Experience vs. change is the major theme of this year’s presidential race, and the choice D.C. voters have as they cast ballots in today’s primary. Here are The Examiner’s endorsements:
At-large: Patrick Mara
With Kwame Brown, D-at large, running unopposed, the citywide focus is on the at-large seat occupied by Carol Schwartz, the council’s lone Republican. A self-professed liberal on social issues, Schwartz stoutly defends her four terms as a conservative watchdog of the public purse.
But challenger Patrick Mara, a 32-year-old government relations manager, claims that Schwartz is really a Democrat in disguise – which explains her popularity in a city with only 7 percent registered Republicans. Mara upped the ante this year by taking the Americans for Tax Reform pledge not to raise taxes in a tax-happy city perilously close to hitting its credit limit. Although Schwartz’s decades of service are substantial, she has never drawn such a clear and necessary line in the fiscal sand.
Ward 2: Cary Silverman
Jack Evans, the powerful chairman of the Council’s Finance and Revenue Committee, recently approved nearly $700 million in off-the-balance-sheet revenue bonds despite Chief Financial Officer Natwar Gandhi’s urgent warnings to stop incurring more debt – already the highest per capita in the nation. And the 17-year incumbent has done virtually nothing to stop the rampant no-bid contracting documented in a recent U.S. Government Accountability Office report.
Instead of tightening D.C.’s all-but-nonexistent financial controls, Evans has been busy making sweetheart deals with developers like Herb Miller, his former Georgetown neighbor. He even tried to hand over the West End library under “emergency” legislation until Ward 2 residents raised a stink. And Evans’ fingerprints were all over the no-bid Radio One deal, where valuable property at the Howard Metro stop was sold for less than its appraised value.

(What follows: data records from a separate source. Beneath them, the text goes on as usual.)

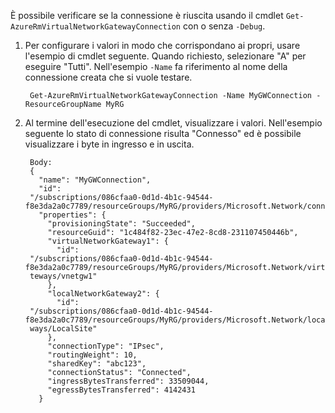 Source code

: È possibile verificare se la connessione è riuscita usando il cmdlet `Get-AzureRmVirtualNetworkGatewayConnection` con o senza `-Debug`. 

1. Per configurare i valori in modo che corrispondano ai propri, usare l'esempio di cmdlet seguente. Quando richiesto, selezionare "A" per eseguire "Tutti". Nell'esempio `-Name` fa riferimento al nome della connessione creata che si vuole testare.
   
        Get-AzureRmVirtualNetworkGatewayConnection -Name MyGWConnection -ResourceGroupName MyRG
2. Al termine dell'esecuzione del cmdlet, visualizzare i valori. Nell'esempio seguente lo stato di connessione risulta "Connesso" ed è possibile visualizzare i byte in ingresso e in uscita.
   
        Body:
        {
          "name": "MyGWConnection",
          "id":
        "/subscriptions/086cfaa0-0d1d-4b1c-94544-f8e3da2a0c7789/resourceGroups/MyRG/providers/Microsoft.Network/connections/MyGWConnection",
          "properties": {
            "provisioningState": "Succeeded",
            "resourceGuid": "1c484f82-23ec-47e2-8cd8-231107450446b",
            "virtualNetworkGateway1": {
              "id":
        "/subscriptions/086cfaa0-0d1d-4b1c-94544-f8e3da2a0c7789/resourceGroups/MyRG/providers/Microsoft.Network/virtualNetworkGa
        teways/vnetgw1"
            },
            "localNetworkGateway2": {
              "id":
        "/subscriptions/086cfaa0-0d1d-4b1c-94544-f8e3da2a0c7789/resourceGroups/MyRG/providers/Microsoft.Network/localNetworkGate
        ways/LocalSite"
            },
            "connectionType": "IPsec",
            "routingWeight": 10,
            "sharedKey": "abc123",
            "connectionStatus": "Connected",
            "ingressBytesTransferred": 33509044,
            "egressBytesTransferred": 4142431
          }



<!--HONumber=Nov16_HO2-->


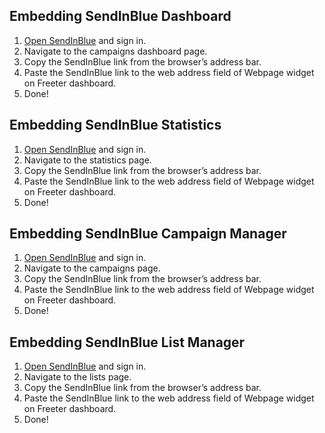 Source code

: ## Embedding SendInBlue Dashboard

1. <a href="{{ curItem.homeUrl|e }}" target="_blank">Open SendInBlue</a> and sign in.
2. Navigate to the campaigns dashboard page.
3. Copy the SendInBlue link from the browser’s address bar.
4. Paste the SendInBlue link to the web address field of Webpage widget on Freeter dashboard.
5. Done!

## Embedding SendInBlue Statistics

1. <a href="{{ curItem.homeUrl|e }}" target="_blank">Open SendInBlue</a> and sign in.
2. Navigate to the statistics page.
3. Copy the SendInBlue link from the browser’s address bar.
4. Paste the SendInBlue link to the web address field of Webpage widget on Freeter dashboard.
5. Done!

## Embedding SendInBlue Campaign Manager

1. <a href="{{ curItem.homeUrl|e }}" target="_blank">Open SendInBlue</a> and sign in.
2. Navigate to the campaigns page.
3. Copy the SendInBlue link from the browser’s address bar.
4. Paste the SendInBlue link to the web address field of Webpage widget on Freeter dashboard.
5. Done!

## Embedding SendInBlue List Manager

1. <a href="{{ curItem.homeUrl|e }}" target="_blank">Open SendInBlue</a> and sign in.
2. Navigate to the lists page.
3. Copy the SendInBlue link from the browser’s address bar.
4. Paste the SendInBlue link to the web address field of Webpage widget on Freeter dashboard.
5. Done!
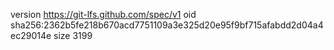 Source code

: version https://git-lfs.github.com/spec/v1
oid sha256:2362b5fe218b670acd7751109a3e325d20e95f9bf715afabdd2d04a4ec29014e
size 3199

Cary Silverman promises open, competitive bidding for all city projects and a fully Freedom of Information Act-able financial reporting system. And more accountability and transparency is exactly what this city needs.
Ward 8: Marion Barry
Former Mayor Marion Barry would ordinarily be our last pick for re-election were it not for his unexpected support for charter schools. Impoverished households in Ward 8 can’t afford to wait and see if Mayor Adrian Fenty’s education experiment works. Charter schools give these families a way out of failing schools now – and charters need all the advocates they can get on the council. Even if that means bypassing newcomer Charles Wilson and sending Barry back for another term.